On the other hand, "s" and "t" are not really close to each other on Bob's keyboard, and you know that the "t" on his keyboard sometimes sticks because of an old piece of gum. Since he writes "exist" so often, you have a good idea of how often he mistypes it as "exitt" . You count the number of times in the past that he intended to type "exist" but mistyped it as "exitt" and you find that it's about 10% of the time. That is to say, on average, if Bob tries to type the word "exist" on 100 separate occasions, he will mistype it as "exitt" on ten of these occasions. So you estimate that given that he intended to type "exist", the probability that he types "exitt" is 10%: 

$P(\text{Bob types "exitt"|Bob intends "exist"}) = 1/10$

On the third hand :), suppose that Bob intended to type "exit". Given this, how likely is it that he would have typed "exitt" by mistake? You think of the piece of gum underneath Bob's "t" key and you estimate about 20%:

$P(\text{Bob types "exitt"|Bob intends "exit"}) = 1/5$

Of course, you don't actually know whether Bob intended to write "exist" or "exit". That's what you want to know, since you need to correct his spelling. Based on your assumptions so far, given that Bob wrote "exitt", what is the probability that he meant to write "exist"? (This is called the _posterior probability_.)

$P(\text{Bob intends "exist"|Bob types "exitt"}) = x$

**Hint**: You can solve this problem either via balanced trees or via Bayes' rule. If you use trees, note that the two words correspond to the two coins, but that Bob doesn't pick among them with equal probability. So you'll want to balance already the first level of the tree and not just the second. If you use Bayes' theorem, you'll want to calculate $P(\text{Bob types "exitt"})$ (this is called the _prior probability_) via marginalization as in the previous questions. 

In [None]:
solution_q1_3 = ...

**Question 1.4 (5 points)** And based on the same assumptions as in Question 1.3, given that Bob wrote "exitt", what is the probability that he meant to write "exit"? (This is called the _posterior probability_.)

$P(\text{Bob intends "exit"|Bob types "exitt"}) = x$


**Hint**: This is very easy if you've solved Question 1.3.

In [None]:
solution_q1_4 = ...

**Question 1.5 (5 points)** Based on your results in Questions 1.3 and 1.4, how would you correct Bob's spelling? Your answer should consist of either the word "exist" or the word "exit", in quotation marks.

**Hint**: This is very easy if you've solved Questions 1.3 and 1.4.

In [None]:
solution_q1_5 = ...

# 2. Spell check: Isolated-word error correction

Based on a question by Kushal Chattopadhyay

An automatic spelling corrector detects the string "poice" as a typo in a document which contains the following sentence:

*The woman’s melodious poice led her to a life of fame as a singer.*

This exercises retraces the steps of the spelling corrector as it fixes this typo.

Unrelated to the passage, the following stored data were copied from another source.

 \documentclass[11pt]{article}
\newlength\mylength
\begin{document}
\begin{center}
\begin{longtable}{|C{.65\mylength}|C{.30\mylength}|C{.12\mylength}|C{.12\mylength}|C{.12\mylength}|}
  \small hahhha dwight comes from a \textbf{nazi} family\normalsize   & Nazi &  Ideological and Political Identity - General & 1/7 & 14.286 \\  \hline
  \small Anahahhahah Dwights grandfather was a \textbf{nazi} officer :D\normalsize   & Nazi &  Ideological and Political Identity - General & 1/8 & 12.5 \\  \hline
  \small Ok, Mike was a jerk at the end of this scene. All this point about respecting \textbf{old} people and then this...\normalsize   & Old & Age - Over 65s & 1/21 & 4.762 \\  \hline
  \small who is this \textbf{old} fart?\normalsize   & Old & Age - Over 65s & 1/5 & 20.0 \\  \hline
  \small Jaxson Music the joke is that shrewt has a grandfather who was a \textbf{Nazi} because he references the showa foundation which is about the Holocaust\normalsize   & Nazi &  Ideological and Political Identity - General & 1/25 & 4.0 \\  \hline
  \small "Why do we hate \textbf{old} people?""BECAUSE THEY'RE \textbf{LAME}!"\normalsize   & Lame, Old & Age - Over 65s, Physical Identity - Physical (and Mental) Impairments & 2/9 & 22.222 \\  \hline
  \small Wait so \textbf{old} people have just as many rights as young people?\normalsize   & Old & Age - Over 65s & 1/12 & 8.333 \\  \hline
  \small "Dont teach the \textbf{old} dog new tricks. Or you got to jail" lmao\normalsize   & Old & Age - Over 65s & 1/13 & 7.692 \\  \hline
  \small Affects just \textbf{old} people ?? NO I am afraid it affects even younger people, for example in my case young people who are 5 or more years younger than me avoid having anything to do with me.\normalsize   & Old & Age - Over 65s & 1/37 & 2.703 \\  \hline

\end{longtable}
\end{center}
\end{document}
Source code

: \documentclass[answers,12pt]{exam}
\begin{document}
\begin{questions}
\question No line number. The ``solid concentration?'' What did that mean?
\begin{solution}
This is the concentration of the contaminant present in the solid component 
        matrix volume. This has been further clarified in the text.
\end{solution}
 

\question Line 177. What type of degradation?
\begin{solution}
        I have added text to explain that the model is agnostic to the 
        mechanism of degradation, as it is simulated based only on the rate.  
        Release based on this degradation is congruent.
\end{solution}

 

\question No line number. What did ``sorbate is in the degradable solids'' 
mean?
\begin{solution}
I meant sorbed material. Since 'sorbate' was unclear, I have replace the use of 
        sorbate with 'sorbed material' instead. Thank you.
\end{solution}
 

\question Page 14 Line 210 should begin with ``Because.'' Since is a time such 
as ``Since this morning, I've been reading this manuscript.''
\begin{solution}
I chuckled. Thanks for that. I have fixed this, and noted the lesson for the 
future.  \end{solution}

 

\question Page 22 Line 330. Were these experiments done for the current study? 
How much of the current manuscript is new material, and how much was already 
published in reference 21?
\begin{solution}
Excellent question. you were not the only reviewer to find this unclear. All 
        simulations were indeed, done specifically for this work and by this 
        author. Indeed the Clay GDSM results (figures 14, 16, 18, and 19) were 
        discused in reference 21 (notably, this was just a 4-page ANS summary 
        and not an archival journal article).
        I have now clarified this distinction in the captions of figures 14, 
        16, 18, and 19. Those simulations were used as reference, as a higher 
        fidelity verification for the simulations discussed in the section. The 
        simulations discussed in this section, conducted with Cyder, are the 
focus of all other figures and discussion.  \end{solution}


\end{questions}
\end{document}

**Question 2.1 (5 points)** Create a table including four hypothesized correct words (i.e. candidates for what the user might have intended to type; to hypothesize something is to consider it as a possible explanation).  We will assume that these hypothesized correct words are "voice", "police", "poise", and "price". The answer of this question will consist of four lists of five words each. Each list is a row, and each list item is a cell. The first list is already filled out for you as an example. The list items should be the following from left to right in each list:

1. First: the required fix, "insertion", "deletion", or "substitution". What modifications would we need to make to the misspelled word to turn it into the correct spelling? 
- If the mistyped string ("poice") and the intended string have the same length, the required fix is a "substitution". E.g. if someone  means to type "acquire" but writes "akquire", that calls for a substitution.
- If the mistyped string ("poice") is shorter than the string that was intended, the required fix is an "insertion". E.g. if someone means to type "acquire" but writes "aquire", that calls for an insertion. 
- If the mistyped string ("poice") is longer than the string that was intended, the required fix is a "deletion". E.g. if someone means to type "acquire" but writes "ackquire", that calls for a deletion. 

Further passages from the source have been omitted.